Below this line are records; transcribe exactly the lines between the one holding "и ненастной ветреной погоды." and the one holding "these in the exercises.", inclusive, and omit the pictures.

Start of Extracted information

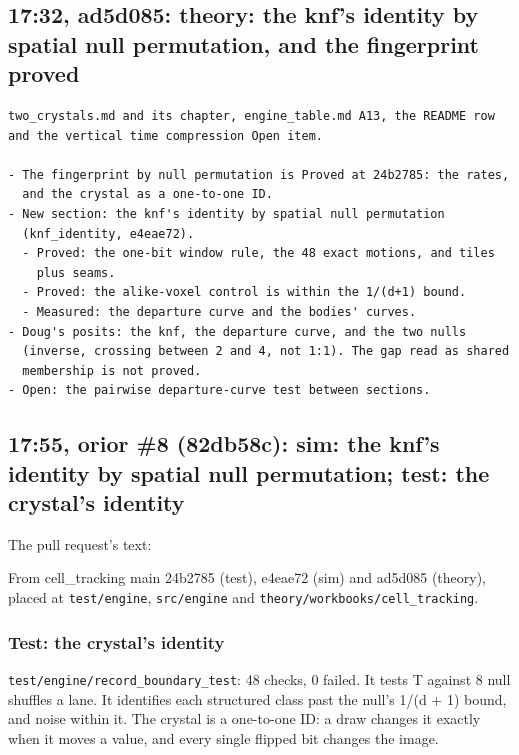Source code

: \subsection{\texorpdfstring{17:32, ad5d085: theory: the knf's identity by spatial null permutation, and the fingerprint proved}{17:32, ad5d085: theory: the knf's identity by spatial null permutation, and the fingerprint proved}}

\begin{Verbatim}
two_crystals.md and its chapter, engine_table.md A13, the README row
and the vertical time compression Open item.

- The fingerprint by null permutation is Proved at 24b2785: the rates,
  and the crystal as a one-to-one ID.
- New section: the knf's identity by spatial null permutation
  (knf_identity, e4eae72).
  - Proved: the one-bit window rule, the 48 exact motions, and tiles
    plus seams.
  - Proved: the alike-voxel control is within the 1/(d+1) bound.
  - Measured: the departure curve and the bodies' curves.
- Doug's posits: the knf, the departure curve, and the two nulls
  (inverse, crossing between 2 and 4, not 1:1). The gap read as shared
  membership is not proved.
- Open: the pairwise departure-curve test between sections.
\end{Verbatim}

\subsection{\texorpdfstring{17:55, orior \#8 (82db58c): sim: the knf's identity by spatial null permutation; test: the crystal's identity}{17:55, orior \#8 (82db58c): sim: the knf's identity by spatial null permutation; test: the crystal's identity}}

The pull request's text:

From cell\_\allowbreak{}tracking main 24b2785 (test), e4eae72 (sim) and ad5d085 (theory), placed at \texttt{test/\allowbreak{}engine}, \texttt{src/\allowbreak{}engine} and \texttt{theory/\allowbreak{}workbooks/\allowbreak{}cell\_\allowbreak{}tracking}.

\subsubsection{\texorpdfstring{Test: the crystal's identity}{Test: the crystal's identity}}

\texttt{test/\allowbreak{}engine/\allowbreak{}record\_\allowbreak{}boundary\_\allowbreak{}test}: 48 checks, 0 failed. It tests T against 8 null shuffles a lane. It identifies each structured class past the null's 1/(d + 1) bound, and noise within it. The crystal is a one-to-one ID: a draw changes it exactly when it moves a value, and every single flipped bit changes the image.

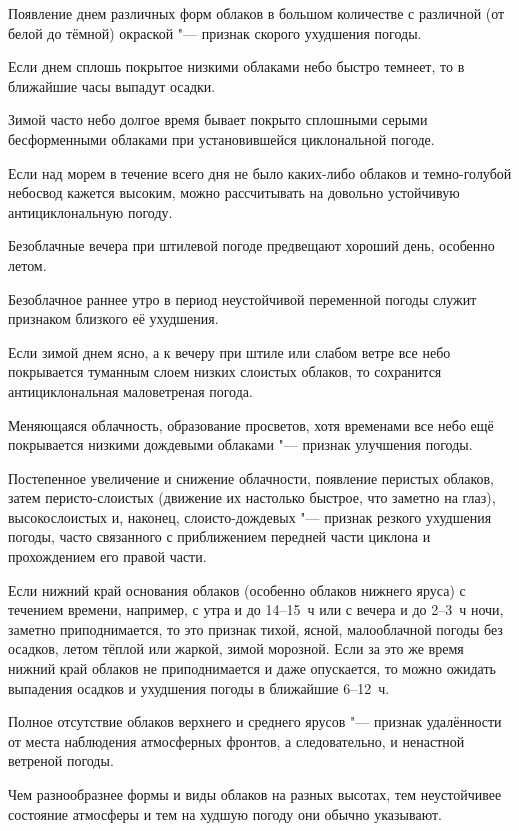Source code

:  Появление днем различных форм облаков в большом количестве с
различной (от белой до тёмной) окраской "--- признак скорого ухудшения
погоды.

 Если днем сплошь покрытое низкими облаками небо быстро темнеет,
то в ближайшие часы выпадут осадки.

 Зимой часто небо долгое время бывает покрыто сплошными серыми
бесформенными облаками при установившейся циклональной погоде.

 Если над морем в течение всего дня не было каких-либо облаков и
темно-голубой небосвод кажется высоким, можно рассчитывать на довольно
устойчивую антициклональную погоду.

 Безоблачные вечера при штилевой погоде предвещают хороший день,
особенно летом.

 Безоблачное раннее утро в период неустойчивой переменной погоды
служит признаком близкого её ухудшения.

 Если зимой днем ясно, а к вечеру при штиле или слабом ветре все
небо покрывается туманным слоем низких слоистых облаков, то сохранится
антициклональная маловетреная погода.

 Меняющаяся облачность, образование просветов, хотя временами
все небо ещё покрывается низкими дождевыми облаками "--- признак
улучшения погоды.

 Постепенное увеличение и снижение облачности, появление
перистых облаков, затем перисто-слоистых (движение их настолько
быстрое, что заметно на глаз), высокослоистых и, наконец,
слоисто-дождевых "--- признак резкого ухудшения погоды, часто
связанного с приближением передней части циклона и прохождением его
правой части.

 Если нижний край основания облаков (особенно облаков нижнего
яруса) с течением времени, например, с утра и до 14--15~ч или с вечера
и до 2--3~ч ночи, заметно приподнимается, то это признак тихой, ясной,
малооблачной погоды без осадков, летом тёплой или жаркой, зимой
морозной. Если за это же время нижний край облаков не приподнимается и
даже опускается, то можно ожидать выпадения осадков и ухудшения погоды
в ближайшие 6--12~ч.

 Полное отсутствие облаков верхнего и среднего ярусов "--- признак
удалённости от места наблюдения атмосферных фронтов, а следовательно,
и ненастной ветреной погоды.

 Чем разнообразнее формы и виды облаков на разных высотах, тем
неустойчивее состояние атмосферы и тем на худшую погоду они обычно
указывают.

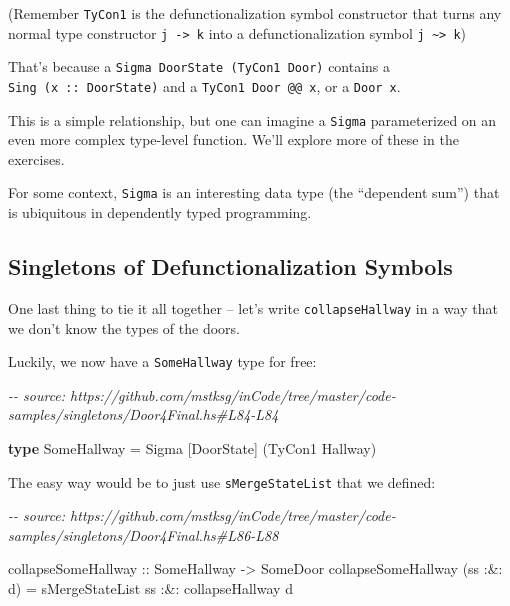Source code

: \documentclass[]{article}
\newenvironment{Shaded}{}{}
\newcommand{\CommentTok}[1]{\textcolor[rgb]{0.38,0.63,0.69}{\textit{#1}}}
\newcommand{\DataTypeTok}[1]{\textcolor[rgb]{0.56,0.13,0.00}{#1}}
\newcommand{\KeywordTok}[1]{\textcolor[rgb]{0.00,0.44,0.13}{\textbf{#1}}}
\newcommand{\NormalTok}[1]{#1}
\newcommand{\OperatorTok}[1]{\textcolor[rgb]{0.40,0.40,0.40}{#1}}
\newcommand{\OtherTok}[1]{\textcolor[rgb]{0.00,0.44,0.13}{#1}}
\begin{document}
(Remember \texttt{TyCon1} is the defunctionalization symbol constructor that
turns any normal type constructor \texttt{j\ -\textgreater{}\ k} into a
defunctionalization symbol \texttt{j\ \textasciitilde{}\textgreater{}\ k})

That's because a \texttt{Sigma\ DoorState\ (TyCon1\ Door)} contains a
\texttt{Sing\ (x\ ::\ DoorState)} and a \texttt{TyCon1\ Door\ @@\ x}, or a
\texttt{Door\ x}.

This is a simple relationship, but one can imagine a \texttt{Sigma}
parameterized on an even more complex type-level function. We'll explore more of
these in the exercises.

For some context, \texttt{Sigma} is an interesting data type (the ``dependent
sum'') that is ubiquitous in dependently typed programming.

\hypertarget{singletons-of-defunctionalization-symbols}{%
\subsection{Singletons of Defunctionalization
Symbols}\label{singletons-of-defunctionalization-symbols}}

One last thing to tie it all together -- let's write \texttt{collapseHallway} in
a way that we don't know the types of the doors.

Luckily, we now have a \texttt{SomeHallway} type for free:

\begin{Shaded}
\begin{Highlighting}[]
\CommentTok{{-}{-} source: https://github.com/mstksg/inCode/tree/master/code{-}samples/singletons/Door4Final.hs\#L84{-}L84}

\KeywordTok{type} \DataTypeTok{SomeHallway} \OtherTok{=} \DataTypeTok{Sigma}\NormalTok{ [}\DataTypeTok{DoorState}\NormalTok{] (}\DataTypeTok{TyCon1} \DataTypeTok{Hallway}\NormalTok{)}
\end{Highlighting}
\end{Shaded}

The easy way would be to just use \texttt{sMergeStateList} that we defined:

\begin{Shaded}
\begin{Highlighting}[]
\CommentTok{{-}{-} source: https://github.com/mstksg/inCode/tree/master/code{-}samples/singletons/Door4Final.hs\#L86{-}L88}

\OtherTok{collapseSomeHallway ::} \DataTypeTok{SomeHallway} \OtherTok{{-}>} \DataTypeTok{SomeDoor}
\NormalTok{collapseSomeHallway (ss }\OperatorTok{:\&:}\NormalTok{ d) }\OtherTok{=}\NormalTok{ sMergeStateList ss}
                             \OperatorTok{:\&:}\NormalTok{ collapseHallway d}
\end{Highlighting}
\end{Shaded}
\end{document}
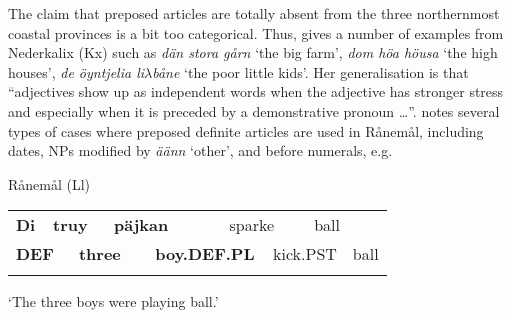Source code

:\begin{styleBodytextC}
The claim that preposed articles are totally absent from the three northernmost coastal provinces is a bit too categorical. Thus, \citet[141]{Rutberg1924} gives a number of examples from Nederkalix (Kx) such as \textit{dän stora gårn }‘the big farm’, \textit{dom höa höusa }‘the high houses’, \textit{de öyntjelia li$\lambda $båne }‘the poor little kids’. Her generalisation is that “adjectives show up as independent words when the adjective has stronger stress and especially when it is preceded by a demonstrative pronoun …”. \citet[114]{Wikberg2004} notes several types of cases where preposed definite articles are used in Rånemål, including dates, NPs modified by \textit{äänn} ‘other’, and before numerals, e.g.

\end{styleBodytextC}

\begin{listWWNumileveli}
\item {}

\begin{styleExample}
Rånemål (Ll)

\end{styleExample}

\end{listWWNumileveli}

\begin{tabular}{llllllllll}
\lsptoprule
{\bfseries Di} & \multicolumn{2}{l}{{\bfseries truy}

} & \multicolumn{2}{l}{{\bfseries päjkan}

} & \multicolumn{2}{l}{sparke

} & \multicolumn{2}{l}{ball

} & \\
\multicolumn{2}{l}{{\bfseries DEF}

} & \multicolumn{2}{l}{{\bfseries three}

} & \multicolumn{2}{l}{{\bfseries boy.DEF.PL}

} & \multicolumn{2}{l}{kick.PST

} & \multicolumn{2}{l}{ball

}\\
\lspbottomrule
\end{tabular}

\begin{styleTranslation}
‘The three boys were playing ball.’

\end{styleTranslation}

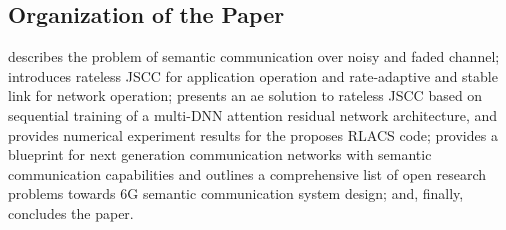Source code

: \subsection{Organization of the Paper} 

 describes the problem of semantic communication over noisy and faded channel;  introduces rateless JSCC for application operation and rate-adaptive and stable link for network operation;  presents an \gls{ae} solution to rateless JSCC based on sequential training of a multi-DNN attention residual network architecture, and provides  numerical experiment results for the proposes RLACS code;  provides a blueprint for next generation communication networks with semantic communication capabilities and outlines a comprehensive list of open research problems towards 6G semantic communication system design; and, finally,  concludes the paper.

End of Extracted information

* [Solution for this task]
и ненастной ветреной погоды.

 Чем разнообразнее формы и виды облаков на разных высотах, тем
неустойчивее состояние атмосферы и тем на худшую погоду они обычно
указывают.

Source code

: \documentclass[]{article}
\newenvironment{Shaded}{}{}
\newcommand{\CommentTok}[1]{\textcolor[rgb]{0.38,0.63,0.69}{\textit{#1}}}
\newcommand{\DataTypeTok}[1]{\textcolor[rgb]{0.56,0.13,0.00}{#1}}
\newcommand{\KeywordTok}[1]{\textcolor[rgb]{0.00,0.44,0.13}{\textbf{#1}}}
\newcommand{\NormalTok}[1]{#1}
\newcommand{\OperatorTok}[1]{\textcolor[rgb]{0.40,0.40,0.40}{#1}}
\newcommand{\OtherTok}[1]{\textcolor[rgb]{0.00,0.44,0.13}{#1}}
\begin{document}
(Remember \texttt{TyCon1} is the defunctionalization symbol constructor that
turns any normal type constructor \texttt{j\ -\textgreater{}\ k} into a
defunctionalization symbol \texttt{j\ \textasciitilde{}\textgreater{}\ k})

That's because a \texttt{Sigma\ DoorState\ (TyCon1\ Door)} contains a
\texttt{Sing\ (x\ ::\ DoorState)} and a \texttt{TyCon1\ Door\ @@\ x}, or a
\texttt{Door\ x}.

This is a simple relationship, but one can imagine a \texttt{Sigma}
parameterized on an even more complex type-level function. We'll explore more of
these in the exercises.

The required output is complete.